According to the news, the financial consultant of Baanshan Iron & Steel Co., Ltd. has a valuation of 152 billion rupees (about 1.46 billion US dollars), and the company currently has a debt of 135 billion rupees (about 1.3 billion US dollars). In August, several Chinese companies have carried out PSM. Valuation surveys, including Sinosteel, SINOMACH, and China National Machinery Corporation.
Pakistan is an important market for China's steel exports. Its annual steel demand is about 8 million tons, and its domestic production capacity is only 1.1 million tons. Baanshan Iron and Steel is the largest steel factory in Pakistan. It was built in the 1970s and the Pakistani government has actively promoted the privatization of Baanshan Iron and Steel.
In March 2007, a multinational consortium of Russia, Saudi Arabia and Pakistan had wanted to acquire 75% of the company’s shares. However, the Supreme Court of Pakistan severely ignored the company’s rate of return and the real value of assets, and there were irregular operations. The privatization was declared invalid, and the privatization of the company was put on hold. In 2013, the IMF signed a loan agreement with the Pakistani government with a number of reform requirements, including the privatization of loss-making state-owned enterprises such as PSM.
Importers call on the government to cancel import tariffs on electric bicycles
According to Pakistan’s “Dawn” reported on September 21, Pakistani importer TAZ Trading Company called on the government to cancel import tariffs on electric bicycles. At present, Pakistan imposes a 65% tariff on electronic bicycles, a 17% sales tax, a 3% VAT and a 6% income tax, resulting in the price of imported electric bicycles up to 100,000 rupees (about 1,000 US dollars), which is the price of motorcycles. double.

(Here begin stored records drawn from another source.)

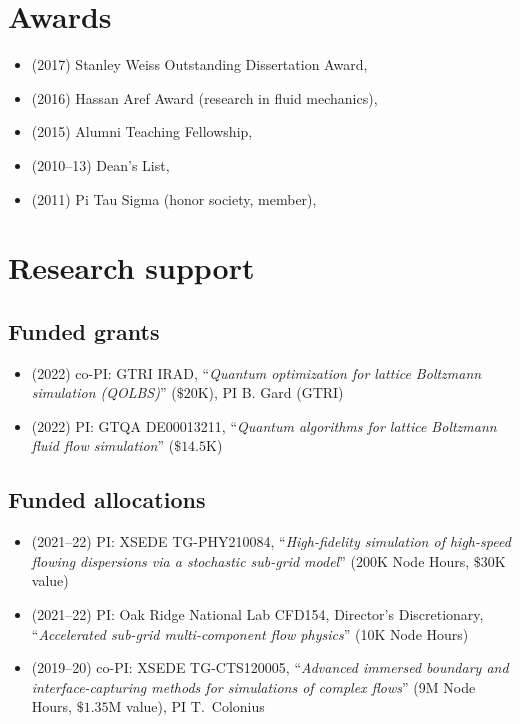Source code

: \section{Awards}

\begin{itemize}
    \item (2017) Stanley Weiss Outstanding Dissertation Award, \UIUC
    \item (2016) Hassan Aref Award (research in fluid mechanics), \UIUC
    \item (2015) Alumni Teaching Fellowship, \UIUC
    \item (2010--13) Dean's List, \UMD
    \item (2011) Pi Tau Sigma (honor society, member), \UMD
\end{itemize}

\section{Research support}

\subsection{Funded grants}

\begin{itemize}
    \item (2022) co-PI: GTRI IRAD, ``\textit{Quantum optimization for lattice Boltzmann simulation (QOLBS)}'' ($\$20$K), PI B. Gard (GTRI)
    \item (2022) PI: GTQA DE00013211, ``\textit{Quantum algorithms for lattice Boltzmann fluid flow simulation}'' ($\$14.5$K)
\end{itemize}

\subsection{Funded allocations}

\begin{itemize}
    \item (2021--22) PI: XSEDE TG-PHY210084, ``\textit{High-fidelity simulation of high-speed flowing dispersions via a stochastic sub-grid model}''  (200K Node Hours, $\$30$K value)
    \item (2021--22) PI: Oak Ridge National Lab CFD154, Director's Discretionary, ``\textit{Accelerated sub-grid multi-component flow physics}'' (10K Node Hours)
    \item (2019--20) co-PI: XSEDE TG-CTS120005, ``\textit{Advanced immersed boundary and interface-capturing methods for simulations of complex flows}'' (9M Node Hours, $\$1.35$M value), PI T.\ Colonius
\end{itemize}

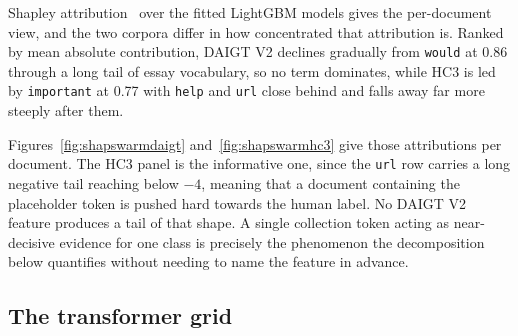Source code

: \documentclass[conference,a4paper]{IEEEtran}
\begin{document}
Shapley attribution~\cite{Lundberg2017unified} over the fitted LightGBM models gives the per-document view, and the two corpora differ in how concentrated that attribution is. Ranked by mean absolute contribution, DAIGT V2 declines gradually from \texttt{would} at 0.86 through a long tail of essay vocabulary, so no term dominates, while HC3 is led by \texttt{important} at 0.77 with \texttt{help} and \texttt{url} close behind and falls away far more steeply after them.

Figures~\ref{fig:shapswarmdaigt} and~\ref{fig:shapswarmhc3} give those attributions per document. The HC3 panel is the informative one, since the \texttt{url} row carries a long negative tail reaching below $-4$, meaning that a document containing the placeholder token is pushed hard towards the human label. No DAIGT V2 feature produces a tail of that shape. A single collection token acting as near-decisive evidence for one class is precisely the phenomenon the decomposition below quantifies without needing to name the feature in advance.

\subsection{The transformer grid}
\end{document}

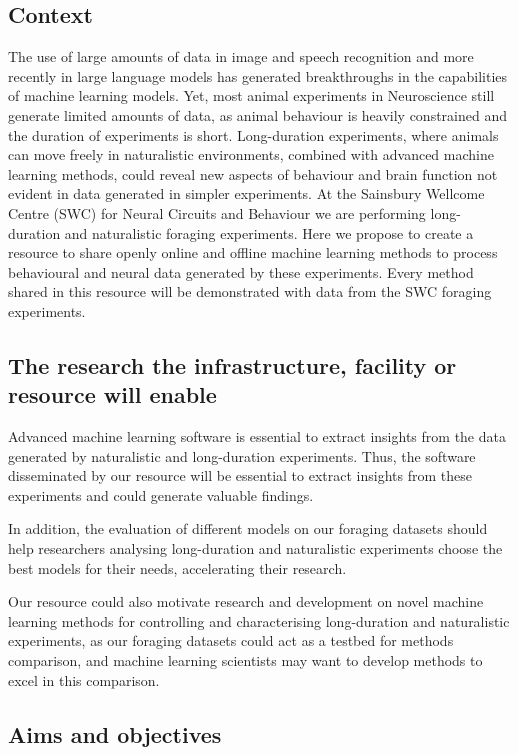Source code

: \subsection{Context}

The use of large amounts of data in image and speech recognition and more
recently in large language models has generated breakthroughs in the
capabilities of machine learning models. Yet, most animal experiments in
Neuroscience still generate limited amounts of data, as animal behaviour is
heavily constrained and the duration of experiments is short.
%
Long-duration experiments, where animals can move freely in naturalistic
environments, combined with advanced machine learning methods, could reveal new
aspects of behaviour and brain function not evident in data generated in
simpler experiments.
%
At the Sainsbury Wellcome Centre (SWC) for Neural Circuits and Behaviour we are
performing long-duration and naturalistic foraging experiments.
%
Here we propose to create a resource to share openly online and offline machine
learning methods to process behavioural and neural data generated by these
experiments. Every method shared in this resource will be demonstrated with
data from the SWC foraging experiments.

\subsection{The research the infrastructure, facility or resource will enable}

Advanced machine learning software is essential to extract insights from the
data generated by naturalistic and long-duration experiments. Thus, the software
disseminated by our resource will be essential to extract insights from these
experiments and could generate valuable findings.

In addition, the evaluation of different models on our foraging datasets should
help researchers analysing long-duration and naturalistic experiments choose the
best models for their needs, accelerating their research.

Our resource could also motivate research and development on novel machine
learning methods for controlling and characterising long-duration and
naturalistic experiments, as our foraging datasets could act as a testbed for
methods comparison, and machine learning scientists may want to develop methods
to excel in this comparison.

\subsection{Aims and objectives}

TAZ Trading Company CEO Athar Ahmed Khan told the media that the promotion of electric bicycles can save the country nearly half of the gasoline consumption. At present, the annual consumption of gasoline in the year is 5 billion US dollars, of which about 2.5 billion dollars are used for motorcycles. For the average consumer, electric bicycles can reduce the cost of use (only about 10% of motorcycles) and do not require a registration license. In addition, there is no electric bicycle manufacturer in Pakistan, and the elimination of tariffs will not cause damage to the domestic industry.
Ahmad also said that many countries have adopted incentive policies for electric vehicles, such as China, India, Turkey, Norway, the Netherlands, the United Kingdom, the United States, etc., the highest subsidy can reach 70% of the price.
Request China to expand import duty-free share
According to Pakistan’s “Business Record”, the Pakistani Minister of Commerce recently stated that Pakistan has submitted an application to China for tax exemption for 90% of imported goods from Pakistan in order to resolve the bilateral trade imbalance, but the Chinese have not made any changes.
The second round of China-Pakistan Free Trade Agreement negotiations will be held in Beijing in the near future. The Palestinian side proposes that the customs of the two countries also participate in the talks to resolve the bilateral statistical data error. It is hoped that China will set up a special agency or designated personnel to handle bilateral commercial disputes and speed up the Palestinian side. Agricultural product certification process.